REQUIREMENT:
Your task is to repeat the entries underneath exactly, minus the pictures.

RECORDS SUPPLIED:
Content starts

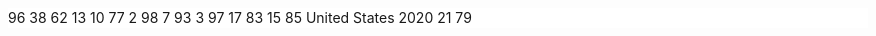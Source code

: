 </td>
<td style="text-align:right;">
96
</td>
<td style="text-align:right;">
38
</td>
<td style="text-align:right;">
62
</td>
<td style="text-align:right;">
13
</td>
<td style="text-align:right;">
10
</td>
<td style="text-align:right;">
77
</td>
<td style="text-align:right;">
2
</td>
<td style="text-align:right;">
98
</td>
<td style="text-align:right;">
7
</td>
<td style="text-align:right;">
93
</td>
<td style="text-align:right;">
3
</td>
<td style="text-align:right;">
97
</td>
<td style="text-align:right;">
17
</td>
<td style="text-align:right;">
83
</td>
<td style="text-align:right;">
15
</td>
<td style="text-align:right;">
85
</td>
</tr>
<tr>
<td style="text-align:left;">
United States
</td>
<td style="text-align:right;">
2020
</td>
<td style="text-align:right;">
21
</td>
<td style="text-align:right;">
79
</td>
<td style="text-align:right;">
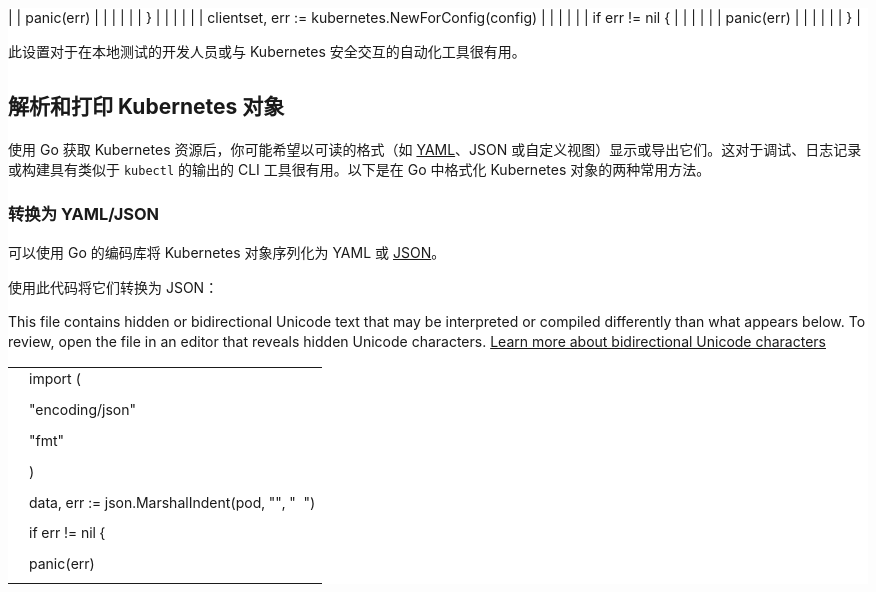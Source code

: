 |  | panic(err) |
|  |  |
|  | } |
|  |  |
|  | clientset, err := kubernetes.NewForConfig(config) |
|  |  |
|  | if err != nil { |
|  |  |
|  | panic(err) |
|  |  |
|  | } |

此设置对于在本地测试的开发人员或与 Kubernetes 安全交互的自动化工具很有用。

## 解析和打印 Kubernetes 对象

使用 Go 获取 Kubernetes 资源后，你可能希望以可读的格式（如 [YAML](https://thenewstack.io/with-yamlscript-yaml-becomes-a-proper-programming-language/)、JSON 或自定义视图）显示或导出它们。这对于调试、日志记录或构建具有类似于 `kubectl` 的输出的 CLI 工具很有用。以下是在 Go 中格式化 Kubernetes 对象的两种常用方法。

### 转换为 YAML/JSON

可以使用 Go 的编码库将 Kubernetes 对象序列化为 YAML 或 [JSON](https://thenewstack.io/an-introduction-to-json/)。

使用此代码将它们转换为 JSON：

This file contains hidden or bidirectional Unicode text that may be interpreted or compiled differently than what appears below. To review, open the file in an editor that reveals hidden Unicode characters.
[Learn more about bidirectional Unicode characters](https://github.co/hiddenchars)

|  |  |
| --- | --- |
|  | import ( |
|  |  |
|  | "encoding/json" |
|  |  |
|  | "fmt" |
|  |  |
|  | ) |
|  |  |
|  | data, err := json.MarshalIndent(pod, "", "  ") |
|  |  |
|  | if err != nil { |
|  |  |
|  | panic(err) |
|  |  |
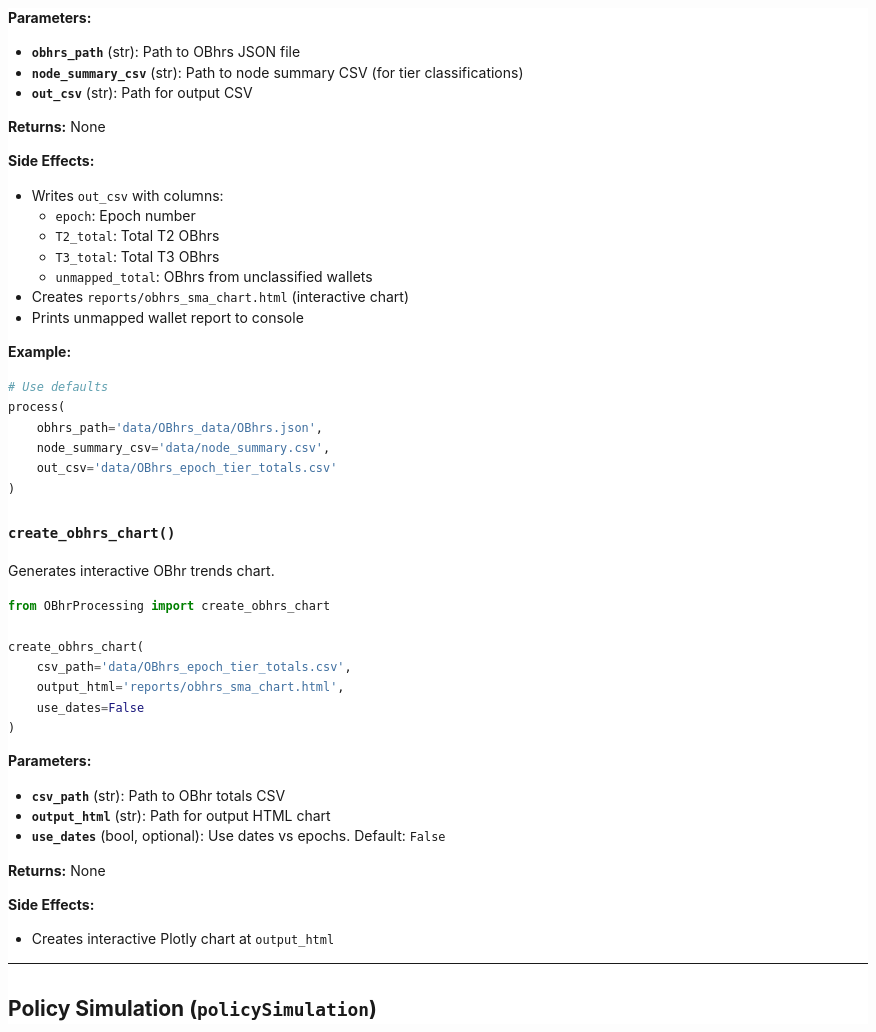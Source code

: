 **Parameters:**

- **`obhrs_path`** (str): Path to OBhrs JSON file
- **`node_summary_csv`** (str): Path to node summary CSV (for tier classifications)
- **`out_csv`** (str): Path for output CSV

**Returns:** None

**Side Effects:**
- Writes `out_csv` with columns:
  - `epoch`: Epoch number
  - `T2_total`: Total T2 OBhrs
  - `T3_total`: Total T3 OBhrs
  - `unmapped_total`: OBhrs from unclassified wallets
- Creates `reports/obhrs_sma_chart.html` (interactive chart)
- Prints unmapped wallet report to console

**Example:**

```python
# Use defaults
process(
    obhrs_path='data/OBhrs_data/OBhrs.json',
    node_summary_csv='data/node_summary.csv',
    out_csv='data/OBhrs_epoch_tier_totals.csv'
)
```

### `create_obhrs_chart()`

Generates interactive OBhr trends chart.

```python
from OBhrProcessing import create_obhrs_chart

create_obhrs_chart(
    csv_path='data/OBhrs_epoch_tier_totals.csv',
    output_html='reports/obhrs_sma_chart.html',
    use_dates=False
)
```

**Parameters:**

- **`csv_path`** (str): Path to OBhr totals CSV
- **`output_html`** (str): Path for output HTML chart
- **`use_dates`** (bool, optional): Use dates vs epochs. Default: `False`

**Returns:** None

**Side Effects:**
- Creates interactive Plotly chart at `output_html`

---

## Policy Simulation (`policySimulation`)
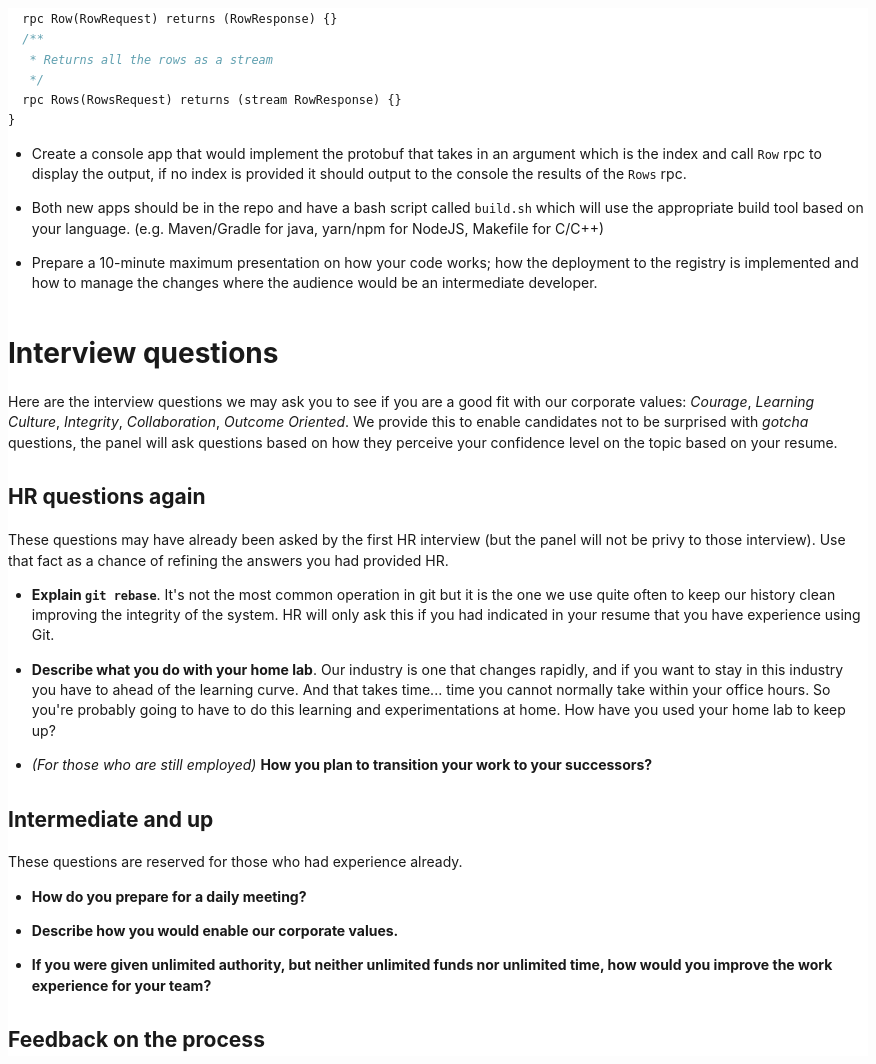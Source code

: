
   ```protobuf
    rpc Row(RowRequest) returns (RowResponse) {}
    /**
     * Returns all the rows as a stream
     */
    rpc Rows(RowsRequest) returns (stream RowResponse) {}
  }
  ```
* Create a console app that would implement the protobuf that takes in an argument which is the index and call `Row` rpc to display the output, if no index is provided it should output to the console the results of the `Rows` rpc.

* Both new apps should be in the repo and have a bash script called `build.sh` which will use the appropriate build tool based on your language.  (e.g. Maven/Gradle for java, yarn/npm for NodeJS, Makefile for C/C++)

* Prepare a 10-minute maximum presentation on how your code works; how the deployment to the registry is implemented and how to manage the changes where the audience would be an intermediate developer.
 
# Interview questions 

Here are the interview questions we may ask you to see if you are a good fit with our corporate values: *Courage*, *Learning Culture*, *Integrity*, *Collaboration*, *Outcome Oriented*.  We provide this to enable candidates not to be surprised with *gotcha* questions, the panel will ask questions based on how they perceive your confidence level on the topic based on your resume.  

## HR questions again

These questions may have already been asked by the first HR interview (but the panel will not be privy to those interview).  Use that fact as a chance of refining the answers you had provided HR.

* **Explain `git rebase`**.  It's not the most common operation in git but it is the one we use quite often to keep our history clean improving the integrity of the system.  HR will only ask this if you had indicated in your resume that you have experience using Git.

* **Describe what you do with your home lab**.  Our industry is one that changes rapidly, and if you want to stay in this industry you have to ahead of the learning curve.  And that takes time... time you cannot normally take within your office hours.  So you're probably going to have to do this learning and experimentations at home.  How have you used your home lab to keep up?

* _(For those who are still employed)_ **How you plan to transition your work to your successors?** 

## Intermediate and up
These questions are reserved for those who had experience already.

* **How do you prepare for a daily meeting?** 

* **Describe how you would enable our corporate values.** 

* **If you were given unlimited authority, but neither unlimited funds nor unlimited time, how would you improve the work experience for your team?** 

## Feedback on the process
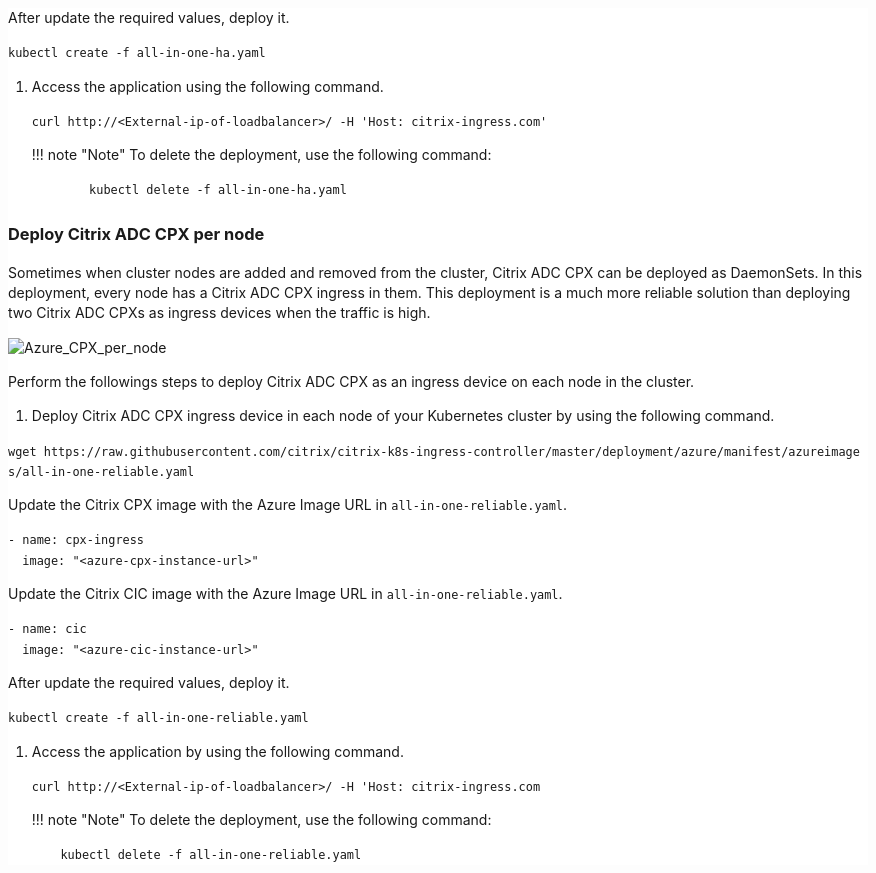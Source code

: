 After update the required values, deploy it.

```
kubectl create -f all-in-one-ha.yaml
```

1.  Access the application using the following command.

        curl http://<External-ip-of-loadbalancer>/ -H 'Host: citrix-ingress.com'

    !!! note "Note"
        To delete the deployment, use the following command:

                kubectl delete -f all-in-one-ha.yaml

### Deploy Citrix ADC CPX per node

Sometimes when cluster nodes are added and removed from the cluster, Citrix ADC CPX can be deployed as DaemonSets. In this deployment, every node has a Citrix ADC CPX ingress in them. This deployment is a much more reliable solution than deploying two Citrix ADC CPXs as ingress devices when the traffic is high.

![Azure_CPX_per_node](../media/Azure_CPX_per_node.png)

Perform the followings steps to deploy Citrix ADC CPX as an ingress device on each node in the cluster.

1.  Deploy Citrix ADC CPX ingress device in each node of your Kubernetes cluster by using the following command.

```
wget https://raw.githubusercontent.com/citrix/citrix-k8s-ingress-controller/master/deployment/azure/manifest/azureimages/all-in-one-reliable.yaml
```

Update the Citrix CPX image with the Azure Image URL in `all-in-one-reliable.yaml`. 

```
- name: cpx-ingress
  image: "<azure-cpx-instance-url>"
```

Update the Citrix CIC image with the Azure Image URL in `all-in-one-reliable.yaml`. 

```
- name: cic
  image: "<azure-cic-instance-url>"
```

After update the required values, deploy it.

```
kubectl create -f all-in-one-reliable.yaml 
```

1.  Access the application by using the following command.

        curl http://<External-ip-of-loadbalancer>/ -H 'Host: citrix-ingress.com

    !!! note "Note"
        To delete the deployment, use the following command:

        	kubectl delete -f all-in-one-reliable.yaml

Content ends

ANSWER SPACE:
Source code

: </td>
<td style="text-align:right;">
96
</td>
<td style="text-align:right;">
38
</td>
<td style="text-align:right;">
62
</td>
<td style="text-align:right;">
13
</td>
<td style="text-align:right;">
10
</td>
<td style="text-align:right;">
77
</td>
<td style="text-align:right;">
2
</td>
<td style="text-align:right;">
98
</td>
<td style="text-align:right;">
7
</td>
<td style="text-align:right;">
93
</td>
<td style="text-align:right;">
3
</td>
<td style="text-align:right;">
97
</td>
<td style="text-align:right;">
17
</td>
<td style="text-align:right;">
83
</td>
<td style="text-align:right;">
15
</td>
<td style="text-align:right;">
85
</td>
</tr>
<tr>
<td style="text-align:left;">
United States
</td>
<td style="text-align:right;">
2020
</td>
<td style="text-align:right;">
21
</td>
<td style="text-align:right;">
79
</td>
<td style="text-align:right;">
Source code

: |  | panic(err) |
|  |  |
|  | } |
|  |  |
|  | clientset, err := kubernetes.NewForConfig(config) |
|  |  |
|  | if err != nil { |
|  |  |
|  | panic(err) |
|  |  |
|  | } |

此设置对于在本地测试的开发人员或与 Kubernetes 安全交互的自动化工具很有用。

## 解析和打印 Kubernetes 对象

使用 Go 获取 Kubernetes 资源后，你可能希望以可读的格式（如 [YAML](https://thenewstack.io/with-yamlscript-yaml-becomes-a-proper-programming-language/)、JSON 或自定义视图）显示或导出它们。这对于调试、日志记录或构建具有类似于 `kubectl` 的输出的 CLI 工具很有用。以下是在 Go 中格式化 Kubernetes 对象的两种常用方法。

### 转换为 YAML/JSON

可以使用 Go 的编码库将 Kubernetes 对象序列化为 YAML 或 [JSON](https://thenewstack.io/an-introduction-to-json/)。

使用此代码将它们转换为 JSON：

This file contains hidden or bidirectional Unicode text that may be interpreted or compiled differently than what appears below. To review, open the file in an editor that reveals hidden Unicode characters.
[Learn more about bidirectional Unicode characters](https://github.co/hiddenchars)

|  |  |
| --- | --- |
|  | import ( |
|  |  |
|  | "encoding/json" |
|  |  |
|  | "fmt" |
|  |  |
|  | ) |
|  |  |
|  | data, err := json.MarshalIndent(pod, "", "  ") |
|  |  |
|  | if err != nil { |
|  |  |
|  | panic(err) |
|  |  |
Source code

: **Parameters:**

- **`obhrs_path`** (str): Path to OBhrs JSON file
- **`node_summary_csv`** (str): Path to node summary CSV (for tier classifications)
- **`out_csv`** (str): Path for output CSV

**Returns:** None

**Side Effects:**
- Writes `out_csv` with columns:
  - `epoch`: Epoch number
  - `T2_total`: Total T2 OBhrs
  - `T3_total`: Total T3 OBhrs
  - `unmapped_total`: OBhrs from unclassified wallets
- Creates `reports/obhrs_sma_chart.html` (interactive chart)
- Prints unmapped wallet report to console

**Example:**

```python
# Use defaults
process(
    obhrs_path='data/OBhrs_data/OBhrs.json',
    node_summary_csv='data/node_summary.csv',
    out_csv='data/OBhrs_epoch_tier_totals.csv'
)
```

### `create_obhrs_chart()`

Generates interactive OBhr trends chart.

```python
from OBhrProcessing import create_obhrs_chart

create_obhrs_chart(
    csv_path='data/OBhrs_epoch_tier_totals.csv',
    output_html='reports/obhrs_sma_chart.html',
    use_dates=False
)
```

**Parameters:**

- **`csv_path`** (str): Path to OBhr totals CSV
- **`output_html`** (str): Path for output HTML chart
- **`use_dates`** (bool, optional): Use dates vs epochs. Default: `False`

**Returns:** None

**Side Effects:**
- Creates interactive Plotly chart at `output_html`

---

## Policy Simulation (`policySimulation`)
Source code

:
   ```protobuf
    rpc Row(RowRequest) returns (RowResponse) {}
    /**
     * Returns all the rows as a stream
     */
    rpc Rows(RowsRequest) returns (stream RowResponse) {}
  }
  ```
* Create a console app that would implement the protobuf that takes in an argument which is the index and call `Row` rpc to display the output, if no index is provided it should output to the console the results of the `Rows` rpc.

* Both new apps should be in the repo and have a bash script called `build.sh` which will use the appropriate build tool based on your language.  (e.g. Maven/Gradle for java, yarn/npm for NodeJS, Makefile for C/C++)

* Prepare a 10-minute maximum presentation on how your code works; how the deployment to the registry is implemented and how to manage the changes where the audience would be an intermediate developer.
 
# Interview questions 

Here are the interview questions we may ask you to see if you are a good fit with our corporate values: *Courage*, *Learning Culture*, *Integrity*, *Collaboration*, *Outcome Oriented*.  We provide this to enable candidates not to be surprised with *gotcha* questions, the panel will ask questions based on how they perceive your confidence level on the topic based on your resume.  

## HR questions again

These questions may have already been asked by the first HR interview (but the panel will not be privy to those interview).  Use that fact as a chance of refining the answers you had provided HR.

* **Explain `git rebase`**.  It's not the most common operation in git but it is the one we use quite often to keep our history clean improving the integrity of the system.  HR will only ask this if you had indicated in your resume that you have experience using Git.

* **Describe what you do with your home lab**.  Our industry is one that changes rapidly, and if you want to stay in this industry you have to ahead of the learning curve.  And that takes time... time you cannot normally take within your office hours.  So you're probably going to have to do this learning and experimentations at home.  How have you used your home lab to keep up?

* _(For those who are still employed)_ **How you plan to transition your work to your successors?** 

## Intermediate and up
These questions are reserved for those who had experience already.

* **How do you prepare for a daily meeting?** 

* **Describe how you would enable our corporate values.** 

* **If you were given unlimited authority, but neither unlimited funds nor unlimited time, how would you improve the work experience for your team?** 

## Feedback on the process
Source code

: After update the required values, deploy it.

```
kubectl create -f all-in-one-ha.yaml
```

1.  Access the application using the following command.

        curl http://<External-ip-of-loadbalancer>/ -H 'Host: citrix-ingress.com'

    !!! note "Note"
        To delete the deployment, use the following command:

                kubectl delete -f all-in-one-ha.yaml

### Deploy Citrix ADC CPX per node

Sometimes when cluster nodes are added and removed from the cluster, Citrix ADC CPX can be deployed as DaemonSets. In this deployment, every node has a Citrix ADC CPX ingress in them. This deployment is a much more reliable solution than deploying two Citrix ADC CPXs as ingress devices when the traffic is high.

![Azure_CPX_per_node](../media/Azure_CPX_per_node.png)

Perform the followings steps to deploy Citrix ADC CPX as an ingress device on each node in the cluster.

1.  Deploy Citrix ADC CPX ingress device in each node of your Kubernetes cluster by using the following command.

```
wget https://raw.githubusercontent.com/citrix/citrix-k8s-ingress-controller/master/deployment/azure/manifest/azureimages/all-in-one-reliable.yaml
```

Update the Citrix CPX image with the Azure Image URL in `all-in-one-reliable.yaml`. 

```
- name: cpx-ingress
  image: "<azure-cpx-instance-url>"
```

Update the Citrix CIC image with the Azure Image URL in `all-in-one-reliable.yaml`. 

```
- name: cic
  image: "<azure-cic-instance-url>"
```

After update the required values, deploy it.

```
kubectl create -f all-in-one-reliable.yaml 
```

1.  Access the application by using the following command.

        curl http://<External-ip-of-loadbalancer>/ -H 'Host: citrix-ingress.com

    !!! note "Note"
        To delete the deployment, use the following command:

        	kubectl delete -f all-in-one-reliable.yaml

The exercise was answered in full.